MATERIAL SHOWN:

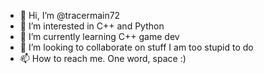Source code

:- 👋 Hi, I’m @tracermain72
- 👀 I’m interested in C++ and Python
- 🌱 I’m currently learning C++ game dev
- 💞️ I’m looking to collaborate on stuff I am too stupid to do
- 📫 How to reach me. One word, space :)

<!---
tracermain72/tracermain72 is a ✨ special ✨ repository because its `README.md` (this file) appears on your GitHub profile.
You can click the Preview link to take a look at your changes.
--->
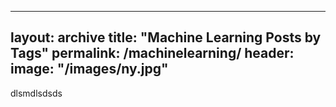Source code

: ---
layout: archive
title: "Machine Learning Posts by Tags"
permalink: /machinelearning/
header:
  image: "/images/ny.jpg"
----

dlsmdlsdsds
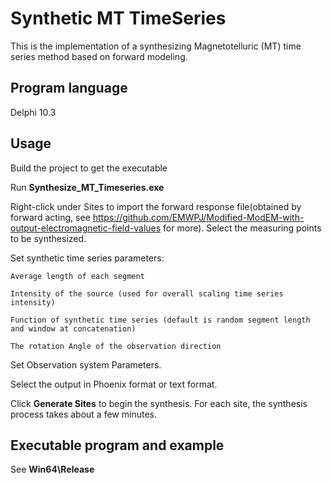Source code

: Synthetic MT TimeSeries
=
This is the implementation of a synthesizing Magnetotelluric (MT) time series method based on forward modeling.

Program language
-
Delphi 10.3

Usage
-

Build the project to get the executable

Run **Synthesize_MT_Timeseries.exe**

Right-click under Sites to import the forward response file(obtained by forward acting, see https://github.com/EMWPJ/Modified-ModEM-with-output-electromagnetic-field-values for more). Select the measuring points to be synthesized.

Set synthetic time series parameters:

    Average length of each segment

    Intensity of the source (used for overall scaling time series intensity)

    Function of synthetic time series (default is random segment length and window at concatenation)

    The rotation Angle of the observation direction

Set Observation system Parameters.

Select the output in Phoenix format or text format.

Click **Generate Sites** to begin the synthesis. For each site, the synthesis process takes about a few minutes.


Executable program and example
-

See **Win64\Release**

WHAT THE TASK ASKS:
Only the line containing "Click **Generate Sites**" and the lines after it, through the end of the data, should be copied, exactly as they are.

ANSWER:
Click **Generate Sites** to begin the synthesis. For each site, the synthesis process takes about a few minutes.


Executable program and example
-

See **Win64\Release**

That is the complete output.